Segment Start: Exercise materials

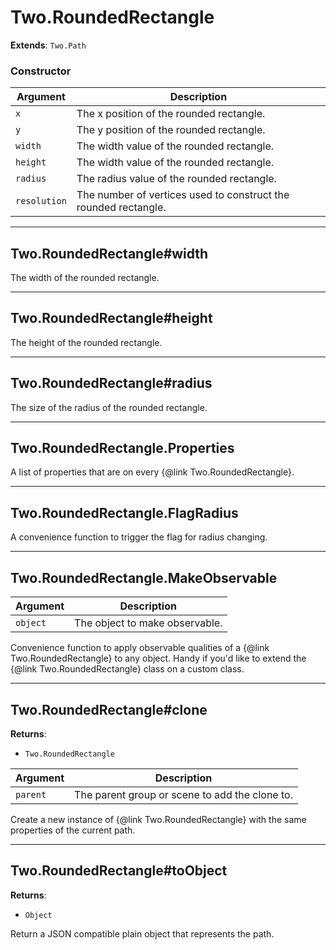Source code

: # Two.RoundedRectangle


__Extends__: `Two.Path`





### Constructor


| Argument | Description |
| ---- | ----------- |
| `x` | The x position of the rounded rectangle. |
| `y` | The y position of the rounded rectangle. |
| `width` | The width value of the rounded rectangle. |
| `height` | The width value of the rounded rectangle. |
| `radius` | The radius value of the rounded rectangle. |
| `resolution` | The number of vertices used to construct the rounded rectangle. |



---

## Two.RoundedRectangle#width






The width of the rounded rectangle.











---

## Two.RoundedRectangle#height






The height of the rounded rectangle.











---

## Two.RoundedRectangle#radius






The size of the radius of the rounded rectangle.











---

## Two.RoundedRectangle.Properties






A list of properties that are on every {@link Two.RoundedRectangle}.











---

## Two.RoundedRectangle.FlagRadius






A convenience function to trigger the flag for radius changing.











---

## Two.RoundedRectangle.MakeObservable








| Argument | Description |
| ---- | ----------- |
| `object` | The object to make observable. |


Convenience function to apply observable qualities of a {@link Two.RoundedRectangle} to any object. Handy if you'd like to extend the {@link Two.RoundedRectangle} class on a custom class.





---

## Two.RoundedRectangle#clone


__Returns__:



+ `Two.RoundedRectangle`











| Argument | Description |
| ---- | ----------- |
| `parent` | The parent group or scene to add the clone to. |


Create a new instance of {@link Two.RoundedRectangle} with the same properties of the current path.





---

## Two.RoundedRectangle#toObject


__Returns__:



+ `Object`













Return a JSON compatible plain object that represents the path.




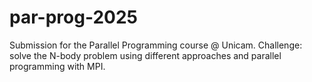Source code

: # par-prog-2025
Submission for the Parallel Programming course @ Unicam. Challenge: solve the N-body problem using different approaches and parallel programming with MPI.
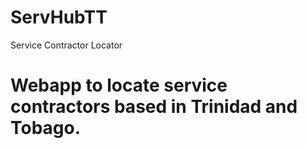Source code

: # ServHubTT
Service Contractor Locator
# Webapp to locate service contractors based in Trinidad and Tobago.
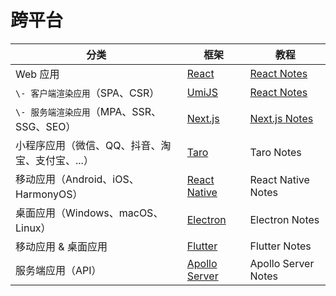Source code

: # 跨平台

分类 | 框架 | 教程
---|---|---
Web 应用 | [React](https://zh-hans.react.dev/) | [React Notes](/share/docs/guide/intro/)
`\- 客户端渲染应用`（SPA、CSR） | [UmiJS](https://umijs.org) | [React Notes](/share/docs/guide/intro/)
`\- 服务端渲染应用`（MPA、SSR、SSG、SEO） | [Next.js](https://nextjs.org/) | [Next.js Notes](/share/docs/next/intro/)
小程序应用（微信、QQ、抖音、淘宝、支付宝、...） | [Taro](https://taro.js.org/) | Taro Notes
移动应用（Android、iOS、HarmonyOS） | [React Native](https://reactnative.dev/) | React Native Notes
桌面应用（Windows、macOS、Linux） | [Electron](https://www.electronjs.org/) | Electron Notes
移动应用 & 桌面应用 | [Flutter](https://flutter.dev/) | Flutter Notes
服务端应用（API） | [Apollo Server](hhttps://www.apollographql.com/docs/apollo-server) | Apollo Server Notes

Segment End: Exercise materials

- What the task asks -
Word for word, copy out each record; do not include pictures.

- Expected answer -
Source code

: # Two.RoundedRectangle


__Extends__: `Two.Path`





### Constructor


| Argument | Description |
| ---- | ----------- |
| `x` | The x position of the rounded rectangle. |
| `y` | The y position of the rounded rectangle. |
| `width` | The width value of the rounded rectangle. |
| `height` | The width value of the rounded rectangle. |
| `radius` | The radius value of the rounded rectangle. |
| `resolution` | The number of vertices used to construct the rounded rectangle. |



---

## Two.RoundedRectangle#width






The width of the rounded rectangle.











---

## Two.RoundedRectangle#height






The height of the rounded rectangle.











---

## Two.RoundedRectangle#radius






The size of the radius of the rounded rectangle.











---

## Two.RoundedRectangle.Properties






A list of properties that are on every {@link Two.RoundedRectangle}.











---

## Two.RoundedRectangle.FlagRadius






A convenience function to trigger the flag for radius changing.











---

## Two.RoundedRectangle.MakeObservable








| Argument | Description |
| ---- | ----------- |
| `object` | The object to make observable. |


Convenience function to apply observable qualities of a {@link Two.RoundedRectangle} to any object. Handy if you'd like to extend the {@link Two.RoundedRectangle} class on a custom class.





---

## Two.RoundedRectangle#clone


__Returns__:



+ `Two.RoundedRectangle`











| Argument | Description |
| ---- | ----------- |
| `parent` | The parent group or scene to add the clone to. |


Create a new instance of {@link Two.RoundedRectangle} with the same properties of the current path.





---

## Two.RoundedRectangle#toObject


__Returns__:



+ `Object`













Return a JSON compatible plain object that represents the path.




Source code

: # par-prog-2025
Submission for the Parallel Programming course @ Unicam. Challenge: solve the N-body problem using different approaches and parallel programming with MPI.
Source code

: # ServHubTT
Service Contractor Locator
# Webapp to locate service contractors based in Trinidad and Tobago.
Source code

: # 跨平台

分类 | 框架 | 教程
---|---|---
Web 应用 | [React](https://zh-hans.react.dev/) | [React Notes](/share/docs/guide/intro/)
`\- 客户端渲染应用`（SPA、CSR） | [UmiJS](https://umijs.org) | [React Notes](/share/docs/guide/intro/)
`\- 服务端渲染应用`（MPA、SSR、SSG、SEO） | [Next.js](https://nextjs.org/) | [Next.js Notes](/share/docs/next/intro/)
小程序应用（微信、QQ、抖音、淘宝、支付宝、...） | [Taro](https://taro.js.org/) | Taro Notes
移动应用（Android、iOS、HarmonyOS） | [React Native](https://reactnative.dev/) | React Native Notes
桌面应用（Windows、macOS、Linux） | [Electron](https://www.electronjs.org/) | Electron Notes
移动应用 & 桌面应用 | [Flutter](https://flutter.dev/) | Flutter Notes
服务端应用（API） | [Apollo Server](hhttps://www.apollographql.com/docs/apollo-server) | Apollo Server Notes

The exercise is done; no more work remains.